- _WORK TASK_:
Using the data below, copy each line that includes the word "metrics".

(Data entries)
*** Begin section ***

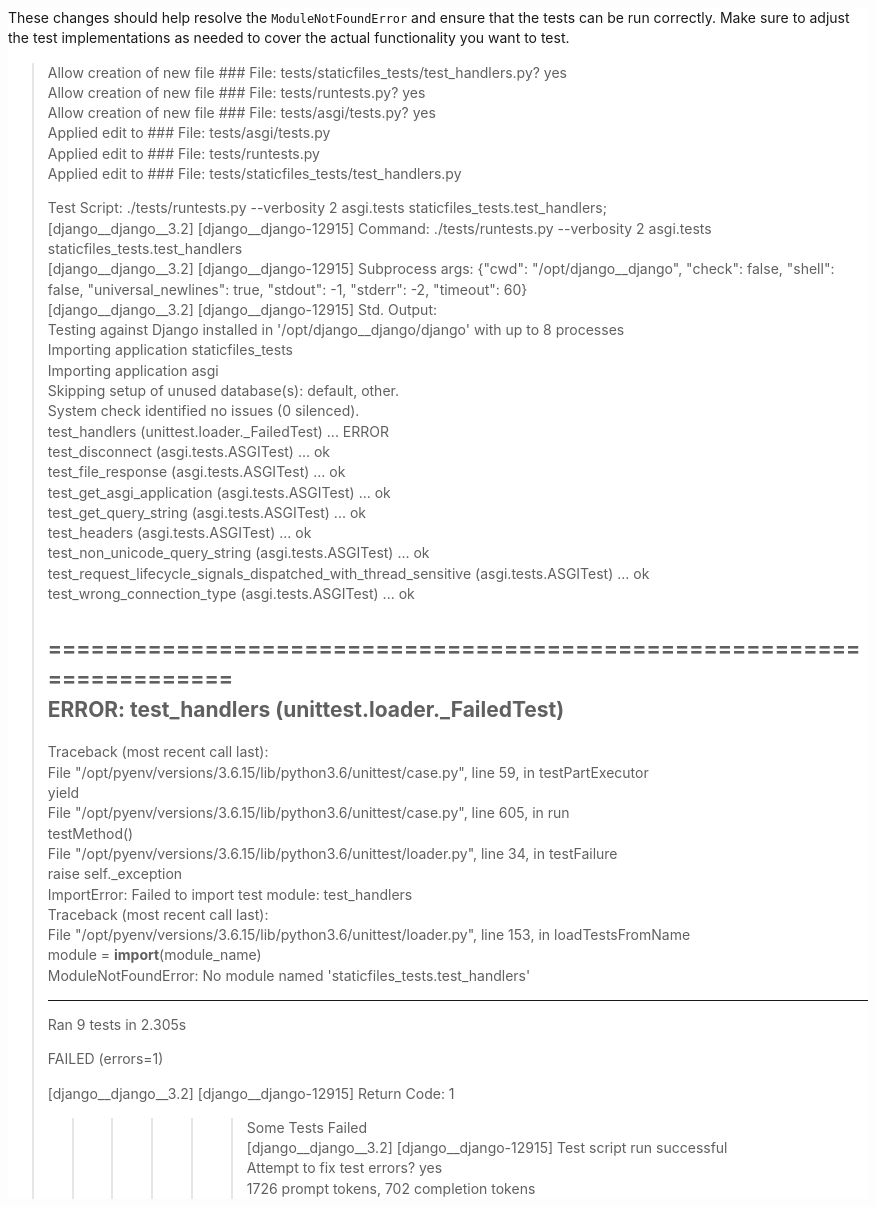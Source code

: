 These changes should help resolve the `ModuleNotFoundError` and ensure that the tests can be run correctly. Make sure to adjust the test implementations as needed to cover the actual functionality you want to test.

> Allow creation of new file ### File: tests/staticfiles_tests/test_handlers.py? yes  
> Allow creation of new file ### File: tests/runtests.py? yes  
> Allow creation of new file ### File: tests/asgi/tests.py? yes  
> Applied edit to ### File: tests/asgi/tests.py  
> Applied edit to ### File: tests/runtests.py  
> Applied edit to ### File: tests/staticfiles_tests/test_handlers.py  
>   
> Test Script:  ./tests/runtests.py --verbosity 2 asgi.tests staticfiles_tests.test_handlers;  
> [django__django__3.2] [django__django-12915] Command: ./tests/runtests.py --verbosity 2 asgi.tests staticfiles_tests.test_handlers   
> [django__django__3.2] [django__django-12915] Subprocess args: {"cwd": "/opt/django__django", "check": false, "shell": false, "universal_newlines": true, "stdout": -1, "stderr": -2, "timeout": 60}   
> [django__django__3.2] [django__django-12915] Std. Output:  
> Testing against Django installed in '/opt/django__django/django' with up to 8 processes  
> Importing application staticfiles_tests  
> Importing application asgi  
> Skipping setup of unused database(s): default, other.  
> System check identified no issues (0 silenced).  
> test_handlers (unittest.loader._FailedTest) ... ERROR  
> test_disconnect (asgi.tests.ASGITest) ... ok  
> test_file_response (asgi.tests.ASGITest) ... ok  
> test_get_asgi_application (asgi.tests.ASGITest) ... ok  
> test_get_query_string (asgi.tests.ASGITest) ... ok  
> test_headers (asgi.tests.ASGITest) ... ok  
> test_non_unicode_query_string (asgi.tests.ASGITest) ... ok  
> test_request_lifecycle_signals_dispatched_with_thread_sensitive (asgi.tests.ASGITest) ... ok  
> test_wrong_connection_type (asgi.tests.ASGITest) ... ok  
>   
> ======================================================================  
> ERROR: test_handlers (unittest.loader._FailedTest)  
> ----------------------------------------------------------------------  
> Traceback (most recent call last):  
>   File "/opt/pyenv/versions/3.6.15/lib/python3.6/unittest/case.py", line 59, in testPartExecutor  
>     yield  
>   File "/opt/pyenv/versions/3.6.15/lib/python3.6/unittest/case.py", line 605, in run  
>     testMethod()  
>   File "/opt/pyenv/versions/3.6.15/lib/python3.6/unittest/loader.py", line 34, in testFailure  
>     raise self._exception  
> ImportError: Failed to import test module: test_handlers  
> Traceback (most recent call last):  
>   File "/opt/pyenv/versions/3.6.15/lib/python3.6/unittest/loader.py", line 153, in loadTestsFromName  
>     module = __import__(module_name)  
> ModuleNotFoundError: No module named 'staticfiles_tests.test_handlers'  
>   
>   
> ----------------------------------------------------------------------  
> Ran 9 tests in 2.305s  
>   
> FAILED (errors=1)  
>    
> [django__django__3.2] [django__django-12915] Return Code: 1   
>   
> >>>>> Some Tests Failed  
> [django__django__3.2] [django__django-12915] Test script run successful   
> Attempt to fix test errors? yes  
> 1726 prompt tokens, 702 completion tokens  
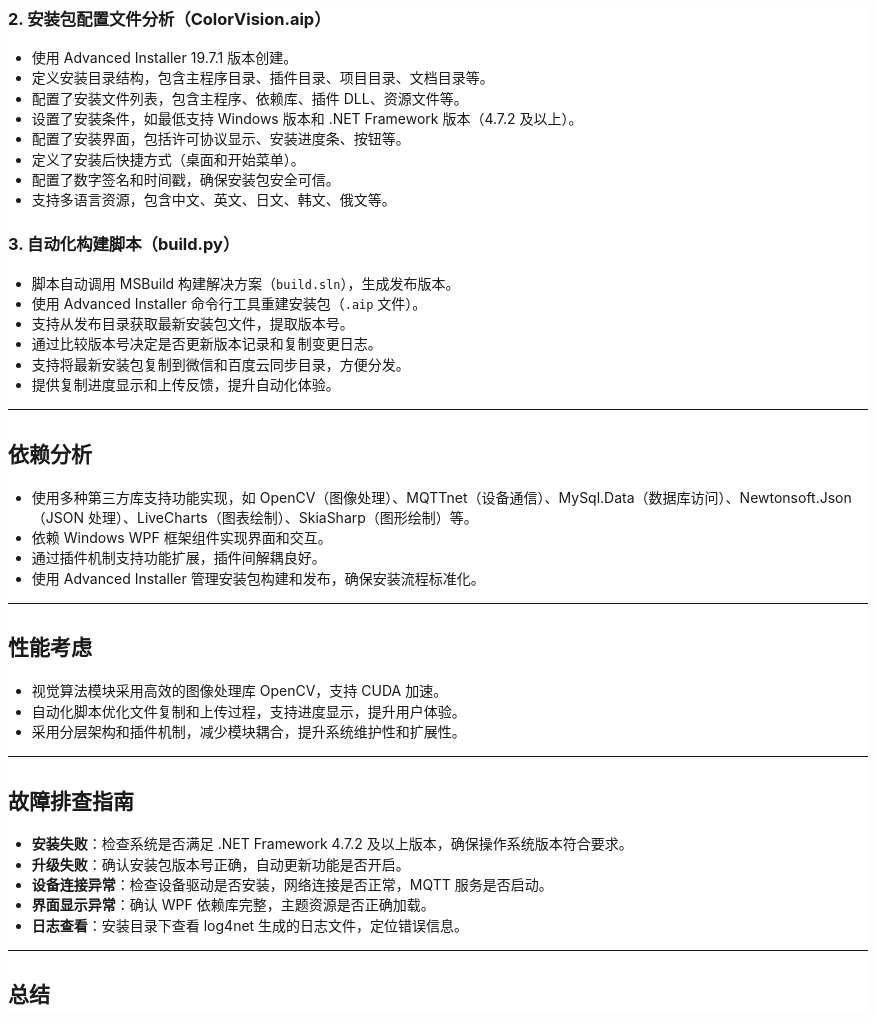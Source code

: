 ### 2. 安装包配置文件分析（ColorVision.aip）

- 使用 Advanced Installer 19.7.1 版本创建。  
- 定义安装目录结构，包含主程序目录、插件目录、项目目录、文档目录等。  
- 配置了安装文件列表，包含主程序、依赖库、插件 DLL、资源文件等。  
- 设置了安装条件，如最低支持 Windows 版本和 .NET Framework 版本（4.7.2 及以上）。  
- 配置了安装界面，包括许可协议显示、安装进度条、按钮等。  
- 定义了安装后快捷方式（桌面和开始菜单）。  
- 配置了数字签名和时间戳，确保安装包安全可信。  
- 支持多语言资源，包含中文、英文、日文、韩文、俄文等。  

### 3. 自动化构建脚本（build.py）

- 脚本自动调用 MSBuild 构建解决方案（`build.sln`），生成发布版本。  
- 使用 Advanced Installer 命令行工具重建安装包（`.aip` 文件）。  
- 支持从发布目录获取最新安装包文件，提取版本号。  
- 通过比较版本号决定是否更新版本记录和复制变更日志。  
- 支持将最新安装包复制到微信和百度云同步目录，方便分发。  
- 提供复制进度显示和上传反馈，提升自动化体验。  

---

## 依赖分析

- 使用多种第三方库支持功能实现，如 OpenCV（图像处理）、MQTTnet（设备通信）、MySql.Data（数据库访问）、Newtonsoft.Json（JSON 处理）、LiveCharts（图表绘制）、SkiaSharp（图形绘制）等。  
- 依赖 Windows WPF 框架组件实现界面和交互。  
- 通过插件机制支持功能扩展，插件间解耦良好。  
- 使用 Advanced Installer 管理安装包构建和发布，确保安装流程标准化。  

---

## 性能考虑

- 视觉算法模块采用高效的图像处理库 OpenCV，支持 CUDA 加速。  
- 自动化脚本优化文件复制和上传过程，支持进度显示，提升用户体验。  
- 采用分层架构和插件机制，减少模块耦合，提升系统维护性和扩展性。  

---

## 故障排查指南

- **安装失败**：检查系统是否满足 .NET Framework 4.7.2 及以上版本，确保操作系统版本符合要求。  
- **升级失败**：确认安装包版本号正确，自动更新功能是否开启。  
- **设备连接异常**：检查设备驱动是否安装，网络连接是否正常，MQTT 服务是否启动。  
- **界面显示异常**：确认 WPF 依赖库完整，主题资源是否正确加载。  
- **日志查看**：安装目录下查看 log4net 生成的日志文件，定位错误信息。  

---

## 总结

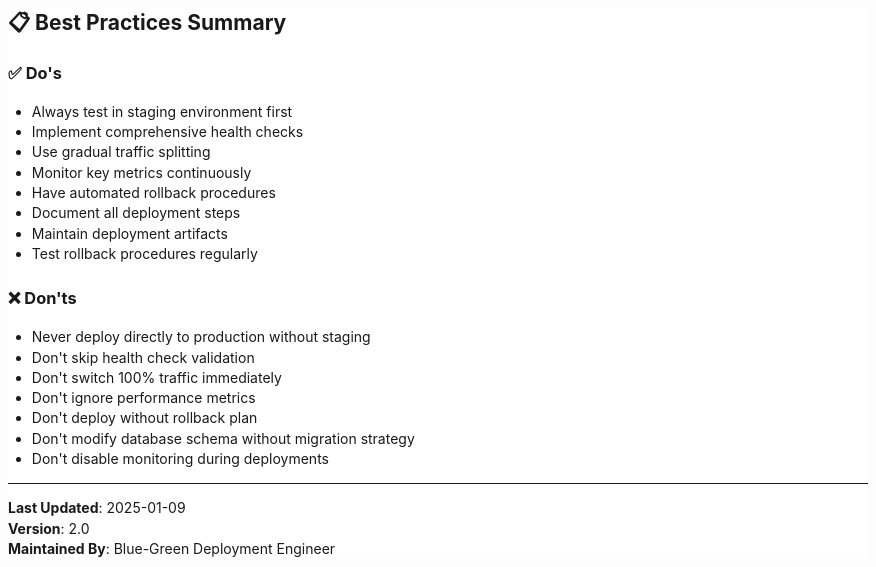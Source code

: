 ## 📋 Best Practices Summary

### ✅ Do's
- Always test in staging environment first
- Implement comprehensive health checks  
- Use gradual traffic splitting
- Monitor key metrics continuously
- Have automated rollback procedures
- Document all deployment steps
- Maintain deployment artifacts
- Test rollback procedures regularly

### ❌ Don'ts  
- Never deploy directly to production without staging
- Don't skip health check validation
- Don't switch 100% traffic immediately
- Don't ignore performance metrics
- Don't deploy without rollback plan
- Don't modify database schema without migration strategy
- Don't disable monitoring during deployments

---

**Last Updated**: 2025-01-09  
**Version**: 2.0  
**Maintained By**: Blue-Green Deployment Engineer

*** End section ***

- _EXPECTED ANSWER_:
- Monitor key metrics continuously
- Don't ignore performance metrics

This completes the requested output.